I had not thought of their view, nor of the British being anything but an army of mindless bullies marching for their frumpy queen. A local paper criticized the British greed for our gold and diamonds. I almost laughed when I heard of “our” gold and diamonds. No one I knew had gold or diamonds.

“The mines are mostly owned by international bankers already,” Tante Hannah said. “Many of them are British.”

I was confused. Then why the war?

“Because that’s what empires do.”

News reports explained that the British had “the greatest fighting force on earth” and would overpower us with sheer numbers. But we surprised them with tactics and determination.

We read that the British could sometimes see across great distances by sending men into the skies attached to balloons that rose because they were filled with hot air. One paper had a picture of two men in a wicker basket suspended from a balloon so high it had to feel as if they were flying. Tante Hannah then spent fifteen minutes teaching the “laws of physics” that caused warm air to rise and allowed such a miraculous thing to work. How could we win a war against an enemy that could fly?

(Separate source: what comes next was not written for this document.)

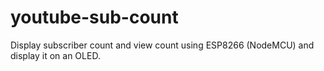 # youtube-sub-count
Display subscriber count and view count using ESP8266 (NodeMCU) and display it on an OLED.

Bold headlines read, BLACK WEEK FOR BRITISH: BOERS WIN SUCCESSIVE BATTLES, AND ENTRENCHED BOERS REPEL ADVANCEMENT.

One dispatch from a British reporter praised the commandos: “The individual Boer mounted, in a suitable country, is worth four or five regular soldiers. The only way of treating them is to get men equal in character and intelligence as riflemen, or failing the individual, huge masses of troops.”

When we read of our men being taken prisoner and sent to Ceylon or Saint Helena, Tante Hannah pulled out maps to locate those places. The mention of Saint Helena led to research on the island and a discussion of Emperor Napoleon and his exile there. He was undone by his power hunger and arrogance. Did that sound like the British now? she asked. “Shouldn’t they have learned from that, and shouldn’t we now learn from this so there are no more wars like this a hundred years from now when it’s almost the year 2000?”

Even the news accounts of our victories were disturbing. She showed me a clipping in which a British reporter described the Tommy lines after the battle: “Corpses lay here and there, many of the wounds were of a horrible nature. The splinters and fragments of the shells had torn and mutilated them. The shallow trenches were choked with dead and wounded.”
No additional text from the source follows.